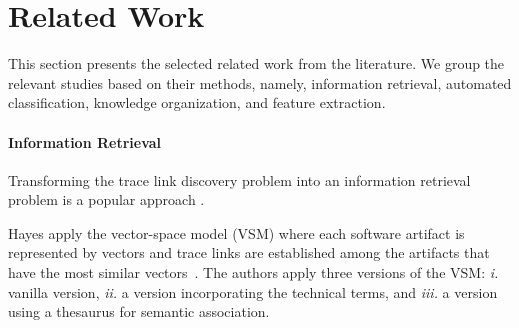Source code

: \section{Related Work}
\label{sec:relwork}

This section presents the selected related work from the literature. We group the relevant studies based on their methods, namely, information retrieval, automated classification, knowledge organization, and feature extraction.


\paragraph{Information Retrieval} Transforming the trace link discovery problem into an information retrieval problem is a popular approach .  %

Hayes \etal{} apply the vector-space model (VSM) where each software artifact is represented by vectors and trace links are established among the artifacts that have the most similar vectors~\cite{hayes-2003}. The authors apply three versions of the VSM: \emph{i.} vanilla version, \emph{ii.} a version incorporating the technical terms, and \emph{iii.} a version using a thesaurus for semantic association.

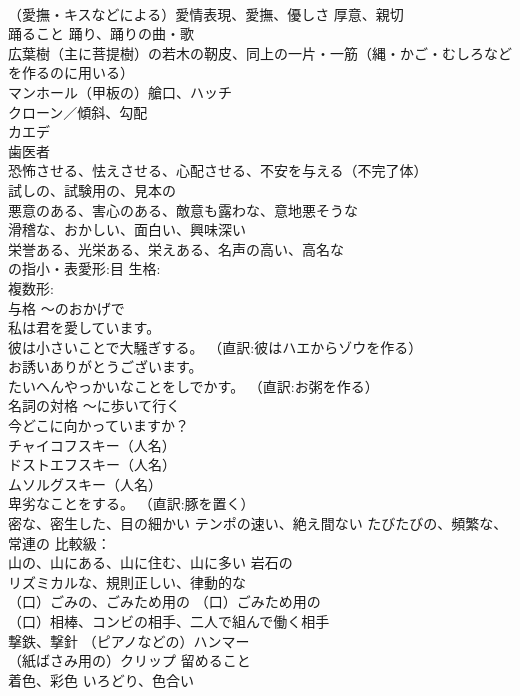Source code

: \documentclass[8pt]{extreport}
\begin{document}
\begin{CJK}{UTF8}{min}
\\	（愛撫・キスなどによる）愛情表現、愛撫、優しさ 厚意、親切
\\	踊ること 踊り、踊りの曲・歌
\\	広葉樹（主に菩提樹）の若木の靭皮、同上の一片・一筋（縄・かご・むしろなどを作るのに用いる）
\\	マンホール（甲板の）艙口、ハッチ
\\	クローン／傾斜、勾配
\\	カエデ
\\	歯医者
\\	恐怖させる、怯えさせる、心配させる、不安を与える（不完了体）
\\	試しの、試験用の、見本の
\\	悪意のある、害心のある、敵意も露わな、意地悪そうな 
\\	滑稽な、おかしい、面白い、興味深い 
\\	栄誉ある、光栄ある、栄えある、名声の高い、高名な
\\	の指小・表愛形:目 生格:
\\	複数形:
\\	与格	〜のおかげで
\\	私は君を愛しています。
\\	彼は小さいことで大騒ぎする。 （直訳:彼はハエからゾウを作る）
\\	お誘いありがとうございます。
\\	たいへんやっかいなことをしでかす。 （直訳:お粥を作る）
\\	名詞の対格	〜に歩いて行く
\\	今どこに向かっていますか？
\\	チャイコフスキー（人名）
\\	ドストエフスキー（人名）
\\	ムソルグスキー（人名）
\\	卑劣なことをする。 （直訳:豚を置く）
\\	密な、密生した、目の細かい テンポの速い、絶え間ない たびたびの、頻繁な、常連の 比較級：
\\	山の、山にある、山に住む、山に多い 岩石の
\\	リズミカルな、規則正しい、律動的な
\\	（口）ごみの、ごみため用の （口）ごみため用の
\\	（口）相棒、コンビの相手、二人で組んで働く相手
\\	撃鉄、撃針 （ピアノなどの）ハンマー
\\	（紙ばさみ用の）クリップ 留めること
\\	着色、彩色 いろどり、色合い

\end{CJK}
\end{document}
-=-=-
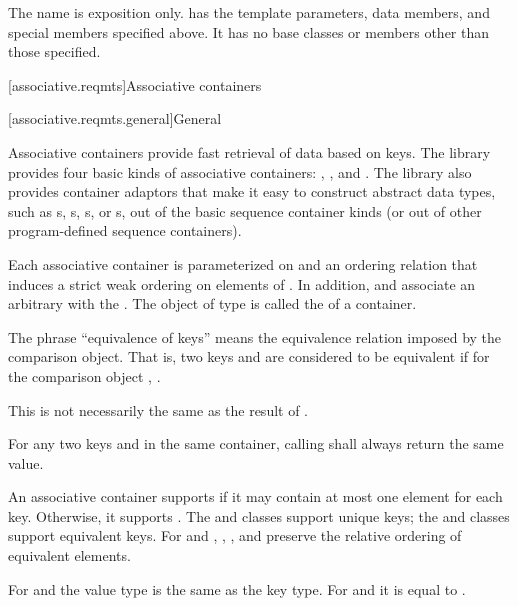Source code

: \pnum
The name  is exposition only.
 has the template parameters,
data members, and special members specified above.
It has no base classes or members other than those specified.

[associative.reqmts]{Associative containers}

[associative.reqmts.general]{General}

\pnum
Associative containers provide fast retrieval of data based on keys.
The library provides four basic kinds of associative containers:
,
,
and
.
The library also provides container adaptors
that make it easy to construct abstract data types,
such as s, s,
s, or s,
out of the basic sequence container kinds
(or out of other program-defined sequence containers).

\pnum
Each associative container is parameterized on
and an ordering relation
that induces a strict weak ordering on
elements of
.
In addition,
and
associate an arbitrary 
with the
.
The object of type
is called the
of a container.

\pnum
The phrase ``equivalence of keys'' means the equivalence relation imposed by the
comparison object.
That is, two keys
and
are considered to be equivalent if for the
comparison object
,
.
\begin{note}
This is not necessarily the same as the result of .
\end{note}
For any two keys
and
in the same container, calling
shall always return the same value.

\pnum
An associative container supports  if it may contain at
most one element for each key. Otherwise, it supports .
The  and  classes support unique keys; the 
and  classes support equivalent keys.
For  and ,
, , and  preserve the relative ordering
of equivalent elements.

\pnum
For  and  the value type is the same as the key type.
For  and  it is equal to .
-=-=-
#### DIRECTIONS FOR THIS TASK:
Work out the number of lines in the entries above that hold the word "keys", giving the number without comment.

#### ANSWER SPACE:
6